### TASK INSTRUCTIONS
Reproduce each line of the entries that carries "somehow".

### DATA PROVIDED
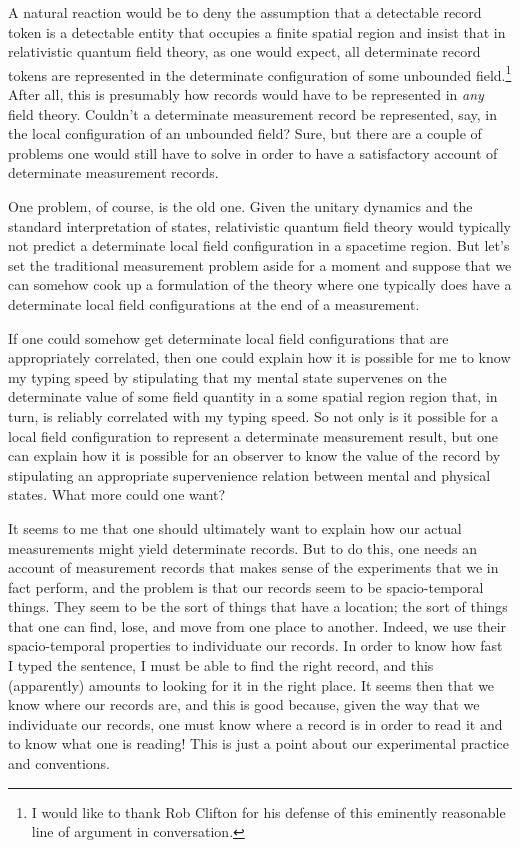 \documentclass [12pt]{article}
\begin{document}
A natural reaction would be to deny the
assumption that a detectable record token is a detectable
entity that occupies a finite spatial region and insist that
in relativistic quantum field theory, as one would expect,
all determinate record tokens are represented in the determinate
configuration of some unbounded field.\footnote{I would like to thank
Rob Clifton for his defense of this eminently reasonable line of
argument in conversation.}  After
all, this is presumably how records would have to be represented
in {\em any\/} field theory.  Couldn't a determinate measurement
record be represented, say, in the local configuration of an unbounded
field?  Sure, but there are a couple of problems one would
still have to solve in order to have a satisfactory account of
determinate measurement records.

One problem, of course, is the old one.  Given the unitary dynamics and
the standard interpretation of states, relativistic quantum
field theory would typically not predict a
determinate local field configuration in a spacetime
region.  But let's set the traditional measurement problem
aside for a moment and suppose that we can somehow cook
up a formulation of the theory where one typically
does have a determinate local field configurations at the end of
a measurement.  

If one could somehow get determinate local field configurations that
are appropriately correlated,
then one could explain how it is possible for me to know my typing
speed by stipulating that my mental state supervenes on the
determinate value of some field quantity in a some spatial region
region that, in turn, is reliably correlated with my typing speed.
So not only is it possible for a local field configuration to represent
a determinate measurement result, but one can explain how it is
possible for an observer to know the value of the record by stipulating
an appropriate supervenience relation between mental and physical
states.  What more could one want?

It seems to me that one should ultimately want to explain how
our actual measurements might yield determinate records.  But
to do this, one needs an account of measurement
records that makes sense of the experiments that
we in fact perform, and the problem is that our records seem to be
spacio-temporal things.  They seem to be the sort of things
that have a location; the sort of things that one can find, lose,
and move from one place to another.  Indeed, we use their
spacio-temporal properties to individuate our records.  In order
to know how fast I typed the sentence, I must be able to find the
right record, and this (apparently) amounts to looking for it
in the right place.  It seems then that we know where our
records are, and this is good because, given the way that we individuate
our records, one must know where a record is in order to read it and to
know what one is reading!  This is just a point about our 
experimental practice and conventions.
\end{document}
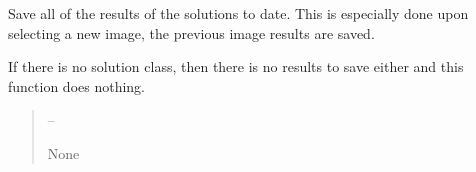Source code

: \documentclass[letterpaper,11pt,english]{sphinxmanual}
\begin{document}
\begin{savenotes}
\begin{fulllineitems}

\begin{savenotes}\begin{fulllineitems}
\label{\detokenize{code/opihiexarata.gui.manual:opihiexarata.gui.manual.OpihiManualWindow.save_results}}
\pysigstartsignatures
{}
\pysigstopsignatures
\sphinxAtStartPar
Save all of the results of the solutions to date. This is especially
done upon selecting a new image, the previous image results are
saved.

\sphinxAtStartPar
If there is no solution class, then there is no results to save either
and this function does nothing.
\begin{quote}\begin{description}
\sphinxAtStartPar
{} – 

\sphinxAtStartPar
None

\end{description}\end{quote}

\end{fulllineitems}\end{savenotes}


\begin{savenotes}\begin{fulllineitems}
\label{\detokenize{code/opihiexarata.gui.manual:opihiexarata.gui.manual.OpihiManualWindow.staticMetaObject}}
\pysigstartsignatures
{}
\pysigstopsignatures
\end{fulllineitems}\end{savenotes}


\end{fulllineitems}\end{savenotes}

\end{document}
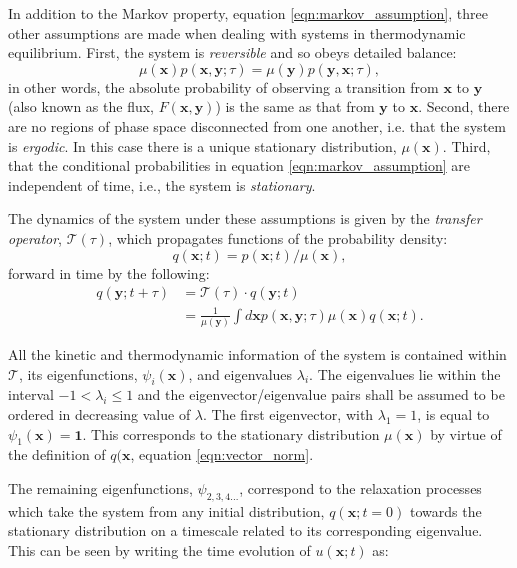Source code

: In addition to the Markov property, equation \ref{eqn:markov_assumption}, three other assumptions are made when dealing with systems in thermodynamic equilibrium. First, the system is \emph{reversible} and so obeys detailed balance: 
\begin{equation}\label{eqn:detailed_balance}
\mu(\mathbf{x}) p(\mathbf{x}, \mathbf{y} ; \tau)=\mu(\mathbf{y}) p(\mathbf{y}, \mathbf{x} ; \tau), 
\end{equation}
in other words, the absolute probability of observing a transition from $\mathbf{x}$ to $\mathbf{y}$ (also known as the flux, $F(\mathbf{x}, \mathbf{y})$) is the same as that from $\mathbf{y}$ to $\mathbf{x}$. Second, there are no regions of phase space disconnected from one another, i.e. that the system is \emph{ergodic}. In this case there is a unique stationary distribution,  $\mu(\mathbf{x})$. Third, that the conditional probabilities in equation \ref{eqn:markov_assumption} are independent of time, i.e., the system is \emph{stationary}. 

The dynamics of the system under these assumptions is given by the \emph{transfer operator}, $\mathcal{T}(\tau)$, which propagates functions of the probability density: 
\begin{equation}\label{eqn:vector_norm}
    q(\mathbf{x} ; t) = p(\mathbf{x} ; t)/\mu(\mathbf{x}),
\end{equation}
forward in time by the following: 
\begin{equation}\label{eqn:transfer_operator}
\begin{split}
   q(\mathbf{y} ; t+\tau) &= \mathcal{T}(\tau) \cdot q(\mathbf{y} ; t) \\
   &=\frac{1}{\mu(\mathbf{y})} \int d \mathbf{x} p(\mathbf{x}, \mathbf{y} ; \tau) \mu(\mathbf{x}) q(\mathbf{x} ; t). 
\end{split}
\end{equation}

All the kinetic and thermodynamic information of the system is contained within $\mathcal{T}$, its eigenfunctions, $\psi_{i}(\mathbf{x})$, and eigenvalues $\lambda_{i}$. The eigenvalues lie within the interval $-1 < \lambda_i \le 1$ and the eigenvector/eigenvalue pairs shall be assumed to be ordered in decreasing value of $\lambda$. The first eigenvector, with $\lambda_{1}=1$, is equal to $\psi_{1}(\mathbf{x})=\mathbf{1}$. This corresponds to the stationary distribution $\mu(\mathbf{x})$ by virtue of the definition of $q(\mathbf{x}$, equation \ref{eqn:vector_norm}. 

The remaining eigenfunctions, $\psi_{2,3,4...}$, correspond to the relaxation processes which take the system from any initial distribution, $q(\mathbf{x} ; t=0)$ towards the stationary distribution on a timescale related to its corresponding eigenvalue. This can be seen by writing the time evolution of $u(\mathbf{x};t)$ as:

### ANSWER
aside for a moment and suppose that we can somehow cook
If one could somehow get determinate local field configurations that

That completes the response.